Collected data
- - - -

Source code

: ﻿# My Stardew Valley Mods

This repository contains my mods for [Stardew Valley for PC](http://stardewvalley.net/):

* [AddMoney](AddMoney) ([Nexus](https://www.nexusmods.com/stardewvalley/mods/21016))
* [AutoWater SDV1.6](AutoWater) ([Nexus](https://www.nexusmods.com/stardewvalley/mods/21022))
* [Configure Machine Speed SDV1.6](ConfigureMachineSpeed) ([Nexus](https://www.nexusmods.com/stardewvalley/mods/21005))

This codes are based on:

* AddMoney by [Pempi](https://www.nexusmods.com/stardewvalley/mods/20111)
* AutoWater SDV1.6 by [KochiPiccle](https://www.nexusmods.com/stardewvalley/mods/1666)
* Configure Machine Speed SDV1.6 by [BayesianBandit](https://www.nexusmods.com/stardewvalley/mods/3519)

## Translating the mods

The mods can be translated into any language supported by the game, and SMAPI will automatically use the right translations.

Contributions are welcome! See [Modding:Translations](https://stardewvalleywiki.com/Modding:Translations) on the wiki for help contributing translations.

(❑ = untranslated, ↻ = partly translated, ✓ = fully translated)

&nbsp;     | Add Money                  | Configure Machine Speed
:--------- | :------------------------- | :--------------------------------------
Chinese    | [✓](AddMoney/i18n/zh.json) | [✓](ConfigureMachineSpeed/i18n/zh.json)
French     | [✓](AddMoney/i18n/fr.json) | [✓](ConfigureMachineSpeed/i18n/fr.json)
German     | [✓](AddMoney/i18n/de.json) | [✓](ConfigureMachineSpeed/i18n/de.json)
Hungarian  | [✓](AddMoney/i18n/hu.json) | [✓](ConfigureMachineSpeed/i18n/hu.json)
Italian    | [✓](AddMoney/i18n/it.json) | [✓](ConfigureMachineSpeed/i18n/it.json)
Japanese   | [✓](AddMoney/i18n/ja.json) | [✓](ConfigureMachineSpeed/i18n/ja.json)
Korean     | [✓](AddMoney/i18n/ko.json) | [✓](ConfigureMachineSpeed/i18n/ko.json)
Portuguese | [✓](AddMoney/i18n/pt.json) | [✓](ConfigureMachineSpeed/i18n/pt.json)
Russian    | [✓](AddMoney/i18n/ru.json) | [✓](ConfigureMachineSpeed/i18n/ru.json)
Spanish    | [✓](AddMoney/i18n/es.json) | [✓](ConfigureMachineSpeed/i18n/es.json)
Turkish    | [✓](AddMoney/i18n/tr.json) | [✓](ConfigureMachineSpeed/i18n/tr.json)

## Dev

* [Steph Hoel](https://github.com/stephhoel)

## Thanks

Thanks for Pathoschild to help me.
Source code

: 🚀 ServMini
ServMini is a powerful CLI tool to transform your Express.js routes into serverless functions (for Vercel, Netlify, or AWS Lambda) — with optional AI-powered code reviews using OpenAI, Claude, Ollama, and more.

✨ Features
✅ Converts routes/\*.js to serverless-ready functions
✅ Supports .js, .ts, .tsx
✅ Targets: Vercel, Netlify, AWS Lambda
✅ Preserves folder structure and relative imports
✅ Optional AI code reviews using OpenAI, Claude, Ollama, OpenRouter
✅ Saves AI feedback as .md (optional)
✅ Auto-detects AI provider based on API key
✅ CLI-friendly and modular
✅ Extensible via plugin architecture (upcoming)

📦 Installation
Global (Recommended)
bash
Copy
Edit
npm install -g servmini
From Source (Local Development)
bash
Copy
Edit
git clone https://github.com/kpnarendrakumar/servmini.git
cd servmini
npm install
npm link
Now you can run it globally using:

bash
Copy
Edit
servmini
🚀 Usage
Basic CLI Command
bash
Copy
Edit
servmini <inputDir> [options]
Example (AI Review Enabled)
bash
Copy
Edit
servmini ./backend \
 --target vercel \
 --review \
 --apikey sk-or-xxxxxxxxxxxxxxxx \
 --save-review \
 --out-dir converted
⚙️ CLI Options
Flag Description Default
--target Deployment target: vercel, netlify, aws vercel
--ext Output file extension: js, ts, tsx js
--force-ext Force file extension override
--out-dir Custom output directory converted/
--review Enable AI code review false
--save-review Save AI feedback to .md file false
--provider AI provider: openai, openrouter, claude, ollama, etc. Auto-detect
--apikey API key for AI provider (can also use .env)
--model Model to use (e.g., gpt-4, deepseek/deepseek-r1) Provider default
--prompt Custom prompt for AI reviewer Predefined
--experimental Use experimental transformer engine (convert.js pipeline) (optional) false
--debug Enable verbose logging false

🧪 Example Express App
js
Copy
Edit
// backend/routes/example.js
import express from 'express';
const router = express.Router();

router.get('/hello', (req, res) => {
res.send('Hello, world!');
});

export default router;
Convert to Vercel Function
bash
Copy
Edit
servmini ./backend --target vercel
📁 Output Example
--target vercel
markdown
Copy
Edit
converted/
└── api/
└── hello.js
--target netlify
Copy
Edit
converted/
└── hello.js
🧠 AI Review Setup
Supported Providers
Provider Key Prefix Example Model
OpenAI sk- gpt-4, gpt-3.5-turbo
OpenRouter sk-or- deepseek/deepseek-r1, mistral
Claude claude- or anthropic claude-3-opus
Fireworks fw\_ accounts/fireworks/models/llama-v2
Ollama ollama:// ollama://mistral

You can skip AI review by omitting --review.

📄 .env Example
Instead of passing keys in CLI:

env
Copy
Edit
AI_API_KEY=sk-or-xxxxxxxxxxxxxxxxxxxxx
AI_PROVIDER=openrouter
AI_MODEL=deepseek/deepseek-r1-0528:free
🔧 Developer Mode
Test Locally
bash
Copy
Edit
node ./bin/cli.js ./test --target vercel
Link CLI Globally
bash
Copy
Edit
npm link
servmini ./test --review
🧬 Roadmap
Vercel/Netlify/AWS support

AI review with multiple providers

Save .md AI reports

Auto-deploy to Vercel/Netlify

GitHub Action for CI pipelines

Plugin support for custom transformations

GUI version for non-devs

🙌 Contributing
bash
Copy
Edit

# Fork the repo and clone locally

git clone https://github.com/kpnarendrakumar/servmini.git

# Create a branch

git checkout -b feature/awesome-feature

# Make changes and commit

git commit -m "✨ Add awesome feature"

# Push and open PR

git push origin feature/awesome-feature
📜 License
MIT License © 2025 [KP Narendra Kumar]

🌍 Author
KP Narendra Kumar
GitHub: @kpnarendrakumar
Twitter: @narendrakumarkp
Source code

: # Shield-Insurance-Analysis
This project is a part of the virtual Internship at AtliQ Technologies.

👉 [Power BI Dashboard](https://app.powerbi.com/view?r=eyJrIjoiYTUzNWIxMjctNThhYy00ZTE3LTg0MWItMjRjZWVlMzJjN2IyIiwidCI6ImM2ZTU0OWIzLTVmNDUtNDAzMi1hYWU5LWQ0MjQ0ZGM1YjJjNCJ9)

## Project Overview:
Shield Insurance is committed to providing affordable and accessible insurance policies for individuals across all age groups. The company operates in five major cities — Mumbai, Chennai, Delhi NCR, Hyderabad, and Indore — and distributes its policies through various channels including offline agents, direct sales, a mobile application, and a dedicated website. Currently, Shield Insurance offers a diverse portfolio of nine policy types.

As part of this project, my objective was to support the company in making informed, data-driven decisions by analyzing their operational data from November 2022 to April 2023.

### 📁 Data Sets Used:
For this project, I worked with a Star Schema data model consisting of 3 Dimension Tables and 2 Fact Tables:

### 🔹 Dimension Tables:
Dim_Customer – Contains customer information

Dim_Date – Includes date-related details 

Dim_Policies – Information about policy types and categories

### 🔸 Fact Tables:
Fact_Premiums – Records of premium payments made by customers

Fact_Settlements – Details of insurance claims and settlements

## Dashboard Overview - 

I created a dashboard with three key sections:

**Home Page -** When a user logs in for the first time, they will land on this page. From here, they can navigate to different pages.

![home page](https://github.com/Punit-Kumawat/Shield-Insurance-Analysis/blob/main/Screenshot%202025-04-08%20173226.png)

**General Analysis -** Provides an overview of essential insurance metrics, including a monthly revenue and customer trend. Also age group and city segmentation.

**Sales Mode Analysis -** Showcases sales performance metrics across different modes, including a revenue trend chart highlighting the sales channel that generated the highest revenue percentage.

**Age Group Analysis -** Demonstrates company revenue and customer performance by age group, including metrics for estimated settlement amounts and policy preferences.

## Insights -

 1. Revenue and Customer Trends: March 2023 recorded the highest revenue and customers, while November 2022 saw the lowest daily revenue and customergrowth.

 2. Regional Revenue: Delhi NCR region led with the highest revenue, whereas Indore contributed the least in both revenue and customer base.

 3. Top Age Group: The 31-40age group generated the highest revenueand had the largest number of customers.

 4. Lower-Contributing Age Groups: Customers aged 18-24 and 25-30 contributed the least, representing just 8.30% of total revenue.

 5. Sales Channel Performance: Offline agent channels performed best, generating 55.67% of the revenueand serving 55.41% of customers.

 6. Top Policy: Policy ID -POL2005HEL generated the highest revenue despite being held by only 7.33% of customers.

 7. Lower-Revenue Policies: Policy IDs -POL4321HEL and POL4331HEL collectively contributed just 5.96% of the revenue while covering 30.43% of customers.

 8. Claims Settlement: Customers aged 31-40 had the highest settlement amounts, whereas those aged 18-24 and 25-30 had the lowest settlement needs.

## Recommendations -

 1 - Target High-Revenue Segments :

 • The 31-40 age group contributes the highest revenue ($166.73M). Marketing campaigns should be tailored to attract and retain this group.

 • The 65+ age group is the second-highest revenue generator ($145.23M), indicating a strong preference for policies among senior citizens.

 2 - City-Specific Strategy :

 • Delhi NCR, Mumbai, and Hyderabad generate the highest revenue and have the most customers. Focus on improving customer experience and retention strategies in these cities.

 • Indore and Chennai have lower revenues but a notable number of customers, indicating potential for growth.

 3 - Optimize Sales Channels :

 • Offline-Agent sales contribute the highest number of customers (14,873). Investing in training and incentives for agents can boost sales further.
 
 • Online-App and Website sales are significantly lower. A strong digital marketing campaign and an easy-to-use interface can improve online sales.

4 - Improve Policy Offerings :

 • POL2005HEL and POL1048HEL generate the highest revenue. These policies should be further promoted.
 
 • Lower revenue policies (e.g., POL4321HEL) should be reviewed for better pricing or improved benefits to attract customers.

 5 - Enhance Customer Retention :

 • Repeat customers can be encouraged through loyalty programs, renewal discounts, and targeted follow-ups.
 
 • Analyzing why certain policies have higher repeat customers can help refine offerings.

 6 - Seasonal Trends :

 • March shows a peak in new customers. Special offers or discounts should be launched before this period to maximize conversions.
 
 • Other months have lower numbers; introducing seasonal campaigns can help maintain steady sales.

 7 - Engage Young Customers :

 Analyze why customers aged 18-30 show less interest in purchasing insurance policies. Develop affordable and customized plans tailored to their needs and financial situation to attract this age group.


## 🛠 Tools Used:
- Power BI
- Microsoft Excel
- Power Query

- - - -

Description of the task
From the data above, reproduce word for word the lines running from the line with "# Push and open PR" to the line with "Shield Insurance is", ends included.

Task result
# Push and open PR

git push origin feature/awesome-feature
📜 License
MIT License © 2025 [KP Narendra Kumar]

🌍 Author
KP Narendra Kumar
GitHub: @kpnarendrakumar
Twitter: @narendrakumarkp
Source code

: # Shield-Insurance-Analysis
This project is a part of the virtual Internship at AtliQ Technologies.

👉 [Power BI Dashboard](https://app.powerbi.com/view?r=eyJrIjoiYTUzNWIxMjctNThhYy00ZTE3LTg0MWItMjRjZWVlMzJjN2IyIiwidCI6ImM2ZTU0OWIzLTVmNDUtNDAzMi1hYWU5LWQ0MjQ0ZGM1YjJjNCJ9)

## Project Overview:
Shield Insurance is committed to providing affordable and accessible insurance policies for individuals across all age groups. The company operates in five major cities — Mumbai, Chennai, Delhi NCR, Hyderabad, and Indore — and distributes its policies through various channels including offline agents, direct sales, a mobile application, and a dedicated website. Currently, Shield Insurance offers a diverse portfolio of nine policy types.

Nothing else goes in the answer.